Wald empezó a distinguirse por su capacidad de análisis, su agudeza y creatividad. Seguramente esas cualidades fueron las que se requerían para formar parte de un grupo conocido con las siglas SRG en inglés: Statistical Research Group (Grupo de Investigaciones en Estadística). Lo invitaron a participar y aceptó también. Europa quedaba cada vez más lejos.

La guerra se daba en diferentes frentes y en distintos lugares del mundo más allá de los campos de batalla propiamente dichos. Mientras en el laboratorio de Los Alamos, a unos 150 kilómetros de Albuquerque, capital de New Mexico, se trabajaba en la fabricación de la bomba atómica en el famoso Proyecto Manhattan, en la Costa Este también había gran concentración de científicos teóricos, dedicados en particular a encontrar y resolver ecuaciones. Y vea lo que sucedió: tal era la potencia de lo que producía el grupo SRG que integraba Wald, que comenzaron a tener injerencia en lo que sucedía con los aviones que bombardeaban las posiciones nazis.

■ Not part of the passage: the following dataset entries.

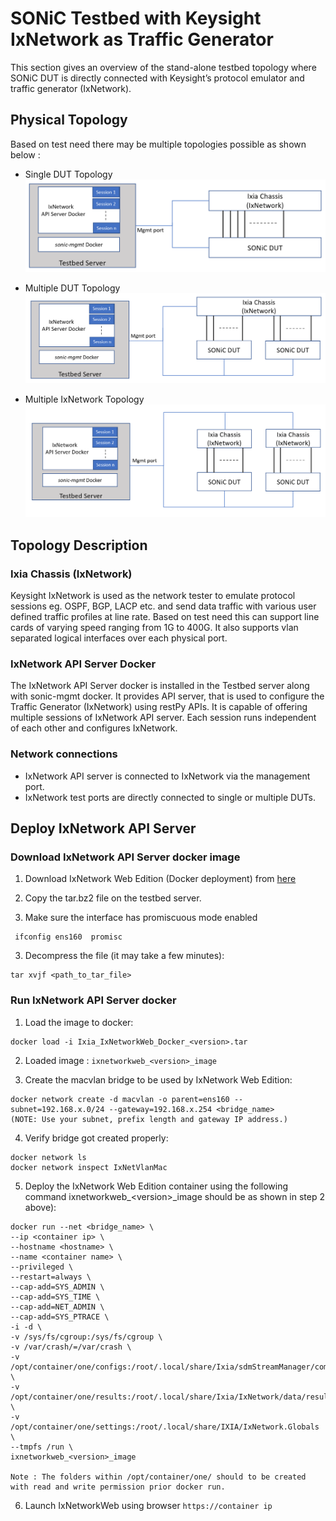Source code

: # SONiC Testbed with Keysight IxNetwork as Traffic Generator

This section gives an overview of the stand-alone testbed topology where SONiC DUT is directly connected with Keysight’s protocol emulator and traffic generator (IxNetwork).

## Physical Topology

Based on test need there may be multiple topologies possible as shown below :

- Single DUT Topology
![](img/single-dut-topology.png)


- Multiple DUT Topology
![](img/multiple-dut-topology.png)


- Multiple IxNetwork Topology
![](img/multiple-ixnetwork.PNG)

## Topology Description

### Ixia Chassis (IxNetwork)
Keysight IxNetwork is used as the network tester to emulate protocol sessions eg. OSPF, BGP, LACP etc. and send data traffic with various user defined traffic profiles at line rate. Based on test need this can support line cards of varying speed ranging from 1G to 400G. It also supports vlan separated logical interfaces over each physical port.

### IxNetwork API Server Docker

The IxNetwork API Server docker is installed in the Testbed server along with sonic-mgmt docker. It provides API server, that is used to configure the Traffic Generator (IxNetwork) using restPy APIs. It is capable of offering multiple sessions of IxNetwork API server. Each session runs independent of each other and configures IxNetwork.

### Network connections
- IxNetwork API server is connected to IxNetwork via the management port.
- IxNetwork test ports are directly connected to single or multiple DUTs.

## Deploy IxNetwork API Server

### Download IxNetwork API Server docker image
1. Download IxNetwork Web Edition (Docker deployment) from [ here ](https://ks-aws-prd-itshared-opix.s3-us-west-1.amazonaws.com/IxSoftwareUpgrades/IxNetwork/9.0_Update3/Ixia_IxNetworkWeb_Docker_9.00.100.213.tar.bz2)

2. Copy the tar.bz2 file on the testbed server.

3. Make sure the interface has promiscuous mode enabled
```
 ifconfig ens160  promisc
 ```

3. Decompress the file (it may take a few minutes):
```
tar xvjf <path_to_tar_file>
```
### Run IxNetwork API Server docker

1. Load the image to docker:
```
docker load -i Ixia_IxNetworkWeb_Docker_<version>.tar
```
2. Loaded image : `ixnetworkweb_<version>_image`

3. Create the macvlan bridge to be used by IxNetwork Web Edition:
```
docker network create -d macvlan -o parent=ens160 --subnet=192.168.x.0/24 --gateway=192.168.x.254 <bridge_name>
(NOTE: Use your subnet, prefix length and gateway IP address.)
```

4. Verify bridge got created properly:
```
docker network ls
docker network inspect IxNetVlanMac
```
5. Deploy the IxNetwork Web Edition container using the following command ixnetworkweb_\<version>_image  should be as shown in step 2 above):
```
docker run --net <bridge_name> \
--ip <container ip> \
--hostname <hostname> \
--name <container name> \
--privileged \
--restart=always \
--cap-add=SYS_ADMIN \
--cap-add=SYS_TIME \
--cap-add=NET_ADMIN \
--cap-add=SYS_PTRACE \
-i -d \
-v /sys/fs/cgroup:/sys/fs/cgroup \
-v /var/crash/=/var/crash \
-v /opt/container/one/configs:/root/.local/share/Ixia/sdmStreamManager/common \
-v /opt/container/one/results:/root/.local/share/Ixia/IxNetwork/data/result \
-v /opt/container/one/settings:/root/.local/share/IXIA/IxNetwork.Globals \
--tmpfs /run \
ixnetworkweb_<version>_image

Note : The folders within /opt/container/one/ should to be created with read and write permission prior docker run.

```

6. Launch IxNetworkWeb using browser `https://container ip`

El grupo de matemáticos del SRG, especializados en estadística, comenzó a detectar que los militares contaban con ellos cada vez más. De hecho, el área militar recogía los datos y los trasladaba inmediatamente al departamento en donde operaba el grupo. El departamento estaba en un edificio ubicado exactamente a una cuadra de lo que hoy es la Universidad de Columbia (Columbia University), en el 401 oeste de la calle 118, en lo que se conoce hoy como el Upper West Manhattan.

Los militares esperaban las recomendaciones y sugerencias de los teóricos, los matemáticos. Por su parte, los ingenieros aeronáuticos convergían también al mismo departamento con la idea de analizar cómo implementar las modificaciones que sugirieran los matemáticos, siempre y cuando éstos pudieran mostrar que estos cambios podían mejorar la performance de las misiones aéreas.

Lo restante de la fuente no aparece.